### MATERIAL PROVIDED
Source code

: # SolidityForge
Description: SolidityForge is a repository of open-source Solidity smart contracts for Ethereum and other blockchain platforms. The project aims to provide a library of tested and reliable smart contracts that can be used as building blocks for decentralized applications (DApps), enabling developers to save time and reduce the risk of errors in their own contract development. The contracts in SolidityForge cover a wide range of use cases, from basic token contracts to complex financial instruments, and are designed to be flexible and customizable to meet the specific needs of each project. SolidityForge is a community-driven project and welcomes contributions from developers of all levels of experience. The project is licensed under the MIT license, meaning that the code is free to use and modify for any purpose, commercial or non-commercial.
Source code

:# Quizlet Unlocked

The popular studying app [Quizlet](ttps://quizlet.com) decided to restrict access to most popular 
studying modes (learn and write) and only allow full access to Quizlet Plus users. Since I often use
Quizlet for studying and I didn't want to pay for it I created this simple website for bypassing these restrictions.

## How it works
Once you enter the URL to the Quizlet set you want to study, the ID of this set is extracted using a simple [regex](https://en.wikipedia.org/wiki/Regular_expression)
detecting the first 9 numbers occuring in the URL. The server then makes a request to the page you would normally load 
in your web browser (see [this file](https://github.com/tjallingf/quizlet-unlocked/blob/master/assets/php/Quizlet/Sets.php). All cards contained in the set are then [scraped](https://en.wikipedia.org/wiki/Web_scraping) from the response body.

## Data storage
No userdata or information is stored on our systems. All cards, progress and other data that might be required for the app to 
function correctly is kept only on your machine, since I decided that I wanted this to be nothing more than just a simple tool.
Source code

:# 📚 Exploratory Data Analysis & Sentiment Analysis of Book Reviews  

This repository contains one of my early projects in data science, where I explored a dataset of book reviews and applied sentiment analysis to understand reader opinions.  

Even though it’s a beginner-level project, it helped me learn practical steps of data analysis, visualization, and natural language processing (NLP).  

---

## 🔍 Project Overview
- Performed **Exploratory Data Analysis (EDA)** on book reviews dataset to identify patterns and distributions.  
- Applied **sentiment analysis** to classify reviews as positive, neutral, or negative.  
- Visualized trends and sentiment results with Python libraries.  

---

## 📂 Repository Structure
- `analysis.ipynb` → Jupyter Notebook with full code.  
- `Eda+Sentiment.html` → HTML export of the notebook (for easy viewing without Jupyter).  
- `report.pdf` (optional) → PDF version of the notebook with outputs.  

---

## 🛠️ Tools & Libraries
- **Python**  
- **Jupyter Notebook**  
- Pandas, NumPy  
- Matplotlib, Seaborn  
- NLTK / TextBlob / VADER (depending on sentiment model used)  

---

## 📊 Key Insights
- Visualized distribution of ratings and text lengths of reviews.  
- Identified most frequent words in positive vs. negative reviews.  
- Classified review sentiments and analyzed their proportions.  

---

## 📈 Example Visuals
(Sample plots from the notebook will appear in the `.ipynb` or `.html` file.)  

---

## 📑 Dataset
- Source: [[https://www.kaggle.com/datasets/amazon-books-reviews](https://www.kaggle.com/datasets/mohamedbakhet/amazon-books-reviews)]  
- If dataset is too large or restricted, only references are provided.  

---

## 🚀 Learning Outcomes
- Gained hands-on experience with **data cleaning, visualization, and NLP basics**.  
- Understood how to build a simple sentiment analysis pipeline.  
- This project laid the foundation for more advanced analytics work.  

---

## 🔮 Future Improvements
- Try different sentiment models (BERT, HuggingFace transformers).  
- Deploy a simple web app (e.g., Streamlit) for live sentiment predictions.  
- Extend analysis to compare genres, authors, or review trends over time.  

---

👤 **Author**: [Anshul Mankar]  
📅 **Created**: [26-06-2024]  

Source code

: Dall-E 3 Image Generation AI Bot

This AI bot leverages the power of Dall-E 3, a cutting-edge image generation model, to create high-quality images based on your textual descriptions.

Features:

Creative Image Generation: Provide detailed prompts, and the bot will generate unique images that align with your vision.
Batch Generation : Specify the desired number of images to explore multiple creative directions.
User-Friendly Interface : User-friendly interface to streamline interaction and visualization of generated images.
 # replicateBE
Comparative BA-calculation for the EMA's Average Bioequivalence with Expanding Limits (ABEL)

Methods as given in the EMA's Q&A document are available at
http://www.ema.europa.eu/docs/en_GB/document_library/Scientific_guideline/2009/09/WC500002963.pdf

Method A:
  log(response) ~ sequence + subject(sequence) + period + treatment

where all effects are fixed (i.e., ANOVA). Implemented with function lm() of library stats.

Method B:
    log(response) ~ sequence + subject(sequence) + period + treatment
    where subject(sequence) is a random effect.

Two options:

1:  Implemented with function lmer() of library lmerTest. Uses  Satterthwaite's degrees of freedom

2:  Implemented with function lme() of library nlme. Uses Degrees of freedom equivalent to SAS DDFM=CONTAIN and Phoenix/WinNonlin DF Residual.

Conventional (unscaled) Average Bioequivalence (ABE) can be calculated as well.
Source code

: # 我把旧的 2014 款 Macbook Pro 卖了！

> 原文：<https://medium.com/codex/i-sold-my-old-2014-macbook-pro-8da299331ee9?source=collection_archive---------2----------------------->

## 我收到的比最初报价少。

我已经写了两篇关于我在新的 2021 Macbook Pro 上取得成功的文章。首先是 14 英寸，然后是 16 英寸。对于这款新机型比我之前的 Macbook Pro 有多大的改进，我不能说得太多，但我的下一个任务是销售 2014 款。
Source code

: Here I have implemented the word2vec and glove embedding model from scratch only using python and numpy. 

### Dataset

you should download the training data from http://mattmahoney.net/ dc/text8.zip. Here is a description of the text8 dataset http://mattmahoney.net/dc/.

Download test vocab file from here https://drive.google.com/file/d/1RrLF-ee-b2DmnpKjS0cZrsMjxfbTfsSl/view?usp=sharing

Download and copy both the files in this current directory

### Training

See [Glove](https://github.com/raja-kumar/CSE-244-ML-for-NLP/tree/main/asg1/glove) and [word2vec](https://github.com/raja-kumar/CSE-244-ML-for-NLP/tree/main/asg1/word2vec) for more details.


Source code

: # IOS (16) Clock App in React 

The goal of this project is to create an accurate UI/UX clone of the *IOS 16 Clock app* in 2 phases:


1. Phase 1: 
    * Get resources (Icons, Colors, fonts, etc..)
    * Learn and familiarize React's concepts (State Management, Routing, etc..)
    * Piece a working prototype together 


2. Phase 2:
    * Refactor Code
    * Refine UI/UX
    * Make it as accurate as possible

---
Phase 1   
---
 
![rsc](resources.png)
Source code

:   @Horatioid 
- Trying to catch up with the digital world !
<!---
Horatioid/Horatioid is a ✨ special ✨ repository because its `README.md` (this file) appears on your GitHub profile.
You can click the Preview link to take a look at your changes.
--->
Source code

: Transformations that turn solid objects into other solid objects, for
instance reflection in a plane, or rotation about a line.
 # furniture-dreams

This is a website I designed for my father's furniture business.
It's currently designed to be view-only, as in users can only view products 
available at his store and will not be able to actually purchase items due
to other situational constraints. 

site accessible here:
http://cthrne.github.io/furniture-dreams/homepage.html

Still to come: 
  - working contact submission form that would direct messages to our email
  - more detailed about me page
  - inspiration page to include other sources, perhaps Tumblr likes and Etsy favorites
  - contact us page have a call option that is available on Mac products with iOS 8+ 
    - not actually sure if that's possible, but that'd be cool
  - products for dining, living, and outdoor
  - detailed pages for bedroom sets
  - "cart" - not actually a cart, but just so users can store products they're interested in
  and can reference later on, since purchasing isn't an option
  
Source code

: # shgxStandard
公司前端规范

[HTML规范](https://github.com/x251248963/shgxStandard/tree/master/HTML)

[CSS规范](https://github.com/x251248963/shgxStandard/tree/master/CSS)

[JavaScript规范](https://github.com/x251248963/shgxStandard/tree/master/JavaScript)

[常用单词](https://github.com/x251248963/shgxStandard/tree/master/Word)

### ASSIGNMENT
Every record needs to be written out again, exactly as it was given.

### OUTPUT FOR THIS EXERCISE
Source code

: # SolidityForge
Description: SolidityForge is a repository of open-source Solidity smart contracts for Ethereum and other blockchain platforms. The project aims to provide a library of tested and reliable smart contracts that can be used as building blocks for decentralized applications (DApps), enabling developers to save time and reduce the risk of errors in their own contract development. The contracts in SolidityForge cover a wide range of use cases, from basic token contracts to complex financial instruments, and are designed to be flexible and customizable to meet the specific needs of each project. SolidityForge is a community-driven project and welcomes contributions from developers of all levels of experience. The project is licensed under the MIT license, meaning that the code is free to use and modify for any purpose, commercial or non-commercial.
Source code

:# Quizlet Unlocked

The popular studying app [Quizlet](ttps://quizlet.com) decided to restrict access to most popular 
studying modes (learn and write) and only allow full access to Quizlet Plus users. Since I often use
Quizlet for studying and I didn't want to pay for it I created this simple website for bypassing these restrictions.

## How it works
Once you enter the URL to the Quizlet set you want to study, the ID of this set is extracted using a simple [regex](https://en.wikipedia.org/wiki/Regular_expression)
detecting the first 9 numbers occuring in the URL. The server then makes a request to the page you would normally load 
in your web browser (see [this file](https://github.com/tjallingf/quizlet-unlocked/blob/master/assets/php/Quizlet/Sets.php). All cards contained in the set are then [scraped](https://en.wikipedia.org/wiki/Web_scraping) from the response body.

## Data storage
No userdata or information is stored on our systems. All cards, progress and other data that might be required for the app to 
function correctly is kept only on your machine, since I decided that I wanted this to be nothing more than just a simple tool.
Source code

:# 📚 Exploratory Data Analysis & Sentiment Analysis of Book Reviews  

This repository contains one of my early projects in data science, where I explored a dataset of book reviews and applied sentiment analysis to understand reader opinions.  

Even though it’s a beginner-level project, it helped me learn practical steps of data analysis, visualization, and natural language processing (NLP).  

---

## 🔍 Project Overview
- Performed **Exploratory Data Analysis (EDA)** on book reviews dataset to identify patterns and distributions.  
- Applied **sentiment analysis** to classify reviews as positive, neutral, or negative.  
- Visualized trends and sentiment results with Python libraries.  

---

## 📂 Repository Structure
- `analysis.ipynb` → Jupyter Notebook with full code.  
- `Eda+Sentiment.html` → HTML export of the notebook (for easy viewing without Jupyter).  
- `report.pdf` (optional) → PDF version of the notebook with outputs.  

---

## 🛠️ Tools & Libraries
- **Python**  
- **Jupyter Notebook**  
- Pandas, NumPy  
- Matplotlib, Seaborn  
- NLTK / TextBlob / VADER (depending on sentiment model used)  

---

## 📊 Key Insights
- Visualized distribution of ratings and text lengths of reviews.  
- Identified most frequent words in positive vs. negative reviews.  
- Classified review sentiments and analyzed their proportions.  

---

## 📈 Example Visuals
(Sample plots from the notebook will appear in the `.ipynb` or `.html` file.)  

---

## 📑 Dataset
- Source: [[https://www.kaggle.com/datasets/amazon-books-reviews](https://www.kaggle.com/datasets/mohamedbakhet/amazon-books-reviews)]  
- If dataset is too large or restricted, only references are provided.  

---

## 🚀 Learning Outcomes
- Gained hands-on experience with **data cleaning, visualization, and NLP basics**.  
- Understood how to build a simple sentiment analysis pipeline.  
- This project laid the foundation for more advanced analytics work.  

---

## 🔮 Future Improvements
- Try different sentiment models (BERT, HuggingFace transformers).  
- Deploy a simple web app (e.g., Streamlit) for live sentiment predictions.  
- Extend analysis to compare genres, authors, or review trends over time.  

---

👤 **Author**: [Anshul Mankar]  
📅 **Created**: [26-06-2024]  

Source code

: Dall-E 3 Image Generation AI Bot

This AI bot leverages the power of Dall-E 3, a cutting-edge image generation model, to create high-quality images based on your textual descriptions.

Features:

Creative Image Generation: Provide detailed prompts, and the bot will generate unique images that align with your vision.
Batch Generation : Specify the desired number of images to explore multiple creative directions.
User-Friendly Interface : User-friendly interface to streamline interaction and visualization of generated images.
 # replicateBE
Comparative BA-calculation for the EMA's Average Bioequivalence with Expanding Limits (ABEL)

Methods as given in the EMA's Q&A document are available at
http://www.ema.europa.eu/docs/en_GB/document_library/Scientific_guideline/2009/09/WC500002963.pdf

Method A:
  log(response) ~ sequence + subject(sequence) + period + treatment

where all effects are fixed (i.e., ANOVA). Implemented with function lm() of library stats.

Method B:
    log(response) ~ sequence + subject(sequence) + period + treatment
    where subject(sequence) is a random effect.

Two options:

1:  Implemented with function lmer() of library lmerTest. Uses  Satterthwaite's degrees of freedom

2:  Implemented with function lme() of library nlme. Uses Degrees of freedom equivalent to SAS DDFM=CONTAIN and Phoenix/WinNonlin DF Residual.

Conventional (unscaled) Average Bioequivalence (ABE) can be calculated as well.
Source code

: # 我把旧的 2014 款 Macbook Pro 卖了！

> 原文：<https://medium.com/codex/i-sold-my-old-2014-macbook-pro-8da299331ee9?source=collection_archive---------2----------------------->

## 我收到的比最初报价少。

我已经写了两篇关于我在新的 2021 Macbook Pro 上取得成功的文章。首先是 14 英寸，然后是 16 英寸。对于这款新机型比我之前的 Macbook Pro 有多大的改进，我不能说得太多，但我的下一个任务是销售 2014 款。
Source code

: Here I have implemented the word2vec and glove embedding model from scratch only using python and numpy. 

### Dataset

you should download the training data from http://mattmahoney.net/ dc/text8.zip. Here is a description of the text8 dataset http://mattmahoney.net/dc/.

Download test vocab file from here https://drive.google.com/file/d/1RrLF-ee-b2DmnpKjS0cZrsMjxfbTfsSl/view?usp=sharing

Download and copy both the files in this current directory

### Training

See [Glove](https://github.com/raja-kumar/CSE-244-ML-for-NLP/tree/main/asg1/glove) and [word2vec](https://github.com/raja-kumar/CSE-244-ML-for-NLP/tree/main/asg1/word2vec) for more details.


Source code

: # IOS (16) Clock App in React 

The goal of this project is to create an accurate UI/UX clone of the *IOS 16 Clock app* in 2 phases:


1. Phase 1: 
    * Get resources (Icons, Colors, fonts, etc..)
    * Learn and familiarize React's concepts (State Management, Routing, etc..)
    * Piece a working prototype together 


2. Phase 2:
    * Refactor Code
    * Refine UI/UX
    * Make it as accurate as possible

---
Phase 1   
---
 
![rsc](resources.png)
Source code

:   @Horatioid 
- Trying to catch up with the digital world !
<!---
Horatioid/Horatioid is a ✨ special ✨ repository because its `README.md` (this file) appears on your GitHub profile.
You can click the Preview link to take a look at your changes.
--->
Source code

: Transformations that turn solid objects into other solid objects, for
instance reflection in a plane, or rotation about a line.
 # furniture-dreams

This is a website I designed for my father's furniture business.
It's currently designed to be view-only, as in users can only view products 
available at his store and will not be able to actually purchase items due
to other situational constraints. 

site accessible here:
http://cthrne.github.io/furniture-dreams/homepage.html

Still to come: 
  - working contact submission form that would direct messages to our email
  - more detailed about me page
  - inspiration page to include other sources, perhaps Tumblr likes and Etsy favorites
  - contact us page have a call option that is available on Mac products with iOS 8+ 
    - not actually sure if that's possible, but that'd be cool
  - products for dining, living, and outdoor
  - detailed pages for bedroom sets
  - "cart" - not actually a cart, but just so users can store products they're interested in
  and can reference later on, since purchasing isn't an option
  
Source code

: # shgxStandard
公司前端规范

[HTML规范](https://github.com/x251248963/shgxStandard/tree/master/HTML)

[CSS规范](https://github.com/x251248963/shgxStandard/tree/master/CSS)

[JavaScript规范](https://github.com/x251248963/shgxStandard/tree/master/JavaScript)

[常用单词](https://github.com/x251248963/shgxStandard/tree/master/Word)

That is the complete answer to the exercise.